Family-based treatment (FBT): A type of therapy that empowers parents to learn ways to get their child to eat. The therapist meets with the whole family to support the parents in feeding their child and the child in their efforts to recover. The goal of family-based treatment is weight restoration. This type of therapy is sometimes referred to as the “Maudsley” approach.

Family therapy: A type of therapy that involves you and your family members meeting with a therapist together. It can be a helpful place to discuss family issues and tensions while a therapist or counselor is there to find a solution.

Group therapy: A type of therapy where peers share experiences and stories with each other, and is usually led by a therapist or counselor.

Meal plan: An eating plan that is designed by your registered dietitian. A meal plan gives recommendations about the amount and types of food you should eat to achieve or maintain a healthy weight.

OSFED: Other specified feeding or eating disorder, which is a combination of symptoms of eating disorders such as an intense fear of weight gain and a preoccupation with food (thinking about food or having food related thoughts most of the day) that does not meet the clinical diagnosis for anorexia nervosa, bulimia nervosa, or binge eating disorder.
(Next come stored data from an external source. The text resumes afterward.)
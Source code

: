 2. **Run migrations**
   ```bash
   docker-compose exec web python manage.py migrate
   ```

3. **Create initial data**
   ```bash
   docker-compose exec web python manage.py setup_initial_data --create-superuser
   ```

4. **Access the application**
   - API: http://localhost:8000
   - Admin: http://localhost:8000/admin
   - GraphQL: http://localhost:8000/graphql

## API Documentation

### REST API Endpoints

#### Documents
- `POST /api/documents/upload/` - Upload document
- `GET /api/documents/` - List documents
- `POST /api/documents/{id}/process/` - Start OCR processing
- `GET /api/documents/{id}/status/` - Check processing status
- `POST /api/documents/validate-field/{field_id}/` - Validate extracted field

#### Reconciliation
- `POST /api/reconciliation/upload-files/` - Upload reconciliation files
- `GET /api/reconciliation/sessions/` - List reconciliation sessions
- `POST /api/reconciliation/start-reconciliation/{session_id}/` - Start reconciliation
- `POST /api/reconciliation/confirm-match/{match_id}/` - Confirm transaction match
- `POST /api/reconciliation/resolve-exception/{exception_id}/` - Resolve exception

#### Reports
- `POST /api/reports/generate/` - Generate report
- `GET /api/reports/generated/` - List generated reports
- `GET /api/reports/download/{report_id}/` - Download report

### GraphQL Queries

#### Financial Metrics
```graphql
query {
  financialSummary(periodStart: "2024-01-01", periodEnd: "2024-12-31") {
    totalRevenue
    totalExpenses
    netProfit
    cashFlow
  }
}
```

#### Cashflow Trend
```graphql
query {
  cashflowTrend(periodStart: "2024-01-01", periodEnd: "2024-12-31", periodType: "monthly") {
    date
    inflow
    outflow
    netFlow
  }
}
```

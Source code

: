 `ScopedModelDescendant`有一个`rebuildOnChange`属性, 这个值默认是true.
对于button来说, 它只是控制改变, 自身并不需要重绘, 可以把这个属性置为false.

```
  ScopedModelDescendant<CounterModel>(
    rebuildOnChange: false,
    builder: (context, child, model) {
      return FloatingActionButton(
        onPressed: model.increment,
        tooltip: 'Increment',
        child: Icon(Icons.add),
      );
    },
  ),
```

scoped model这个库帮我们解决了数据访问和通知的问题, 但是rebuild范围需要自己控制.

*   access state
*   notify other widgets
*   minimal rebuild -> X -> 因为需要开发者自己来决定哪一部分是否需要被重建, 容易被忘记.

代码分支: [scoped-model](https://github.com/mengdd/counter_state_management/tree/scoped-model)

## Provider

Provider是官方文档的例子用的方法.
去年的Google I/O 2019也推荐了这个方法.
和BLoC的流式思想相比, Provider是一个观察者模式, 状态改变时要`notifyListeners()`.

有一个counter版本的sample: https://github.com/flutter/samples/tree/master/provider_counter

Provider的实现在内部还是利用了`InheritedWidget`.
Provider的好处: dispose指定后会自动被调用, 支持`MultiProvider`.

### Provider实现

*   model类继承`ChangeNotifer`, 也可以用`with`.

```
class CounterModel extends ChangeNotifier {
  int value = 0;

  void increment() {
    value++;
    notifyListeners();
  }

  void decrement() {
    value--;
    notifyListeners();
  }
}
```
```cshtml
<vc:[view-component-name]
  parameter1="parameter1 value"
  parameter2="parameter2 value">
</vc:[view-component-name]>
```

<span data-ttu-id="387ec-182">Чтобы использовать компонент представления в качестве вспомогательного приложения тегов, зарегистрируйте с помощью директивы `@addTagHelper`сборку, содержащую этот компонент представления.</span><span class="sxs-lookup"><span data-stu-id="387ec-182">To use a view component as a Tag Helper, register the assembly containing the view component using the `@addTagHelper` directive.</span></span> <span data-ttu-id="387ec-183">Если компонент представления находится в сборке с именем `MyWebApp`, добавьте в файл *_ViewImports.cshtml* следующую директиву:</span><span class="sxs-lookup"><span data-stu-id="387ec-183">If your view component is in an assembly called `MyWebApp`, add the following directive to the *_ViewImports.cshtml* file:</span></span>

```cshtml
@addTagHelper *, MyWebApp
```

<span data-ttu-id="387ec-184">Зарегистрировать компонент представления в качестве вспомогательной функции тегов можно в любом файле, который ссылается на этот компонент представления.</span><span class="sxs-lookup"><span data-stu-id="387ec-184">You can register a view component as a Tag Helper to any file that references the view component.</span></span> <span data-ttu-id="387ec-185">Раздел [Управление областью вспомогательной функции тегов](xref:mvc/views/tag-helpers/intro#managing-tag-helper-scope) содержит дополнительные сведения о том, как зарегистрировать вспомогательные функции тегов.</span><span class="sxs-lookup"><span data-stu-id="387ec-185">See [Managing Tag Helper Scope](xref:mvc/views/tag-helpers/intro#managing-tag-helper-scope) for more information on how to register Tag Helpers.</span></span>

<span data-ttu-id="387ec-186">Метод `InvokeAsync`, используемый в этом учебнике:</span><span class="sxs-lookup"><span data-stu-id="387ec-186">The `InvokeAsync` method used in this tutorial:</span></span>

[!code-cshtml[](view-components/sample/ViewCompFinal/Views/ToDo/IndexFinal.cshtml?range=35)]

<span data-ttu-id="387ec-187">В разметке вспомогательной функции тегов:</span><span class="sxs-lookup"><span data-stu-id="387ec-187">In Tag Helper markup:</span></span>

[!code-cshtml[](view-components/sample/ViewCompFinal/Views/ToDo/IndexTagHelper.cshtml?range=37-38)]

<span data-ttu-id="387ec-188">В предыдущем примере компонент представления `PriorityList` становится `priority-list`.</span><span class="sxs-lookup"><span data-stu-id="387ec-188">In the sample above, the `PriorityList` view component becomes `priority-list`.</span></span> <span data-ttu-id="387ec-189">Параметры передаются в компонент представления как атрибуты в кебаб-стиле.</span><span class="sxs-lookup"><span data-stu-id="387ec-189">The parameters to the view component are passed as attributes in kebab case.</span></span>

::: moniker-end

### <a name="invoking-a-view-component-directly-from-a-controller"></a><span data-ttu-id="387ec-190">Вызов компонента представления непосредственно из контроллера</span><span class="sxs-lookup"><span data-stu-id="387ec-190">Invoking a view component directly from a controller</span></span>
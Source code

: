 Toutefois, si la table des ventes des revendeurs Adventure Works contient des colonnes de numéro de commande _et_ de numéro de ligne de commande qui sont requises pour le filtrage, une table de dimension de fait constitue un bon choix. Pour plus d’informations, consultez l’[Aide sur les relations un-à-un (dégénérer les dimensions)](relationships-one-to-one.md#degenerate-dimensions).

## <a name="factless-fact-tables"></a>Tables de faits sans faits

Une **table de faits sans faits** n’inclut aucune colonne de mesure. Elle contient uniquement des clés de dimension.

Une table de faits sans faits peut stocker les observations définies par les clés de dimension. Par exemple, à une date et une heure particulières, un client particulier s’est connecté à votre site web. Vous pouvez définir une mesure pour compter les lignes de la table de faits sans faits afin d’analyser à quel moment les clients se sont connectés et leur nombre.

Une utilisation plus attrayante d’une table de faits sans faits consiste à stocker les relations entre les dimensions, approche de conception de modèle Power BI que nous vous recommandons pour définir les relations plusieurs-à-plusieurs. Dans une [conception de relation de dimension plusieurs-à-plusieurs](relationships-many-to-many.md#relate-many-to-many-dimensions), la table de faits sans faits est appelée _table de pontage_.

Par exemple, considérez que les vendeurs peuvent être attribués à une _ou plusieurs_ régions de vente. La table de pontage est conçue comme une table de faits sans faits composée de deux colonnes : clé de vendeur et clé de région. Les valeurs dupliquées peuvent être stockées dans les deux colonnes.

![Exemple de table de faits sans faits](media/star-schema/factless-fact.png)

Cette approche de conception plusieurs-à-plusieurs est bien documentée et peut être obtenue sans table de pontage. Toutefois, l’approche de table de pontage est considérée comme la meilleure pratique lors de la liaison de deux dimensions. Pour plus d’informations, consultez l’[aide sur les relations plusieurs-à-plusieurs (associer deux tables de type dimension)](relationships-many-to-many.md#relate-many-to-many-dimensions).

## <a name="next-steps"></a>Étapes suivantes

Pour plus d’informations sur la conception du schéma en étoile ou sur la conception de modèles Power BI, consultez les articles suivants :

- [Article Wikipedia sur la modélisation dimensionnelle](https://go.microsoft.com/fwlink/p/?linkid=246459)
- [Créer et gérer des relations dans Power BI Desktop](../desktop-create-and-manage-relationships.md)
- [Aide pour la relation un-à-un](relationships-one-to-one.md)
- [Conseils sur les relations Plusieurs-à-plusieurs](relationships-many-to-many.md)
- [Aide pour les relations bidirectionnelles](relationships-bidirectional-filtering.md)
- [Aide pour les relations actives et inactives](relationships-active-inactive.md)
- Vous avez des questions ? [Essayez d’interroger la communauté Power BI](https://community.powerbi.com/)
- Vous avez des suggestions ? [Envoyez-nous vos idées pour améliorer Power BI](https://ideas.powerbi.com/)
Purging: Describes any behavior that someone with an eating disorder uses to “get rid of” calories. Purging behaviors include vomiting, taking laxatives, diet pills, or excessive exercise.

Safe foods: Foods that people with eating disorders can eat comfortably. Safe foods are often unprocessed, low-fat, or low-calorie foods, but can be different for every person.

Trigger: Anything that makes someone want to engage in certain behaviors or have eating disordered thoughts.

Vital signs: Measurements which include body temperature, blood pressure, and pulse.

Weight goal range: A range of weight that your treatment team decides is a healthy weight for your recovery. It takes into account what a person weighed before the eating disorder. A person’s weight range will increase as they grow and get older.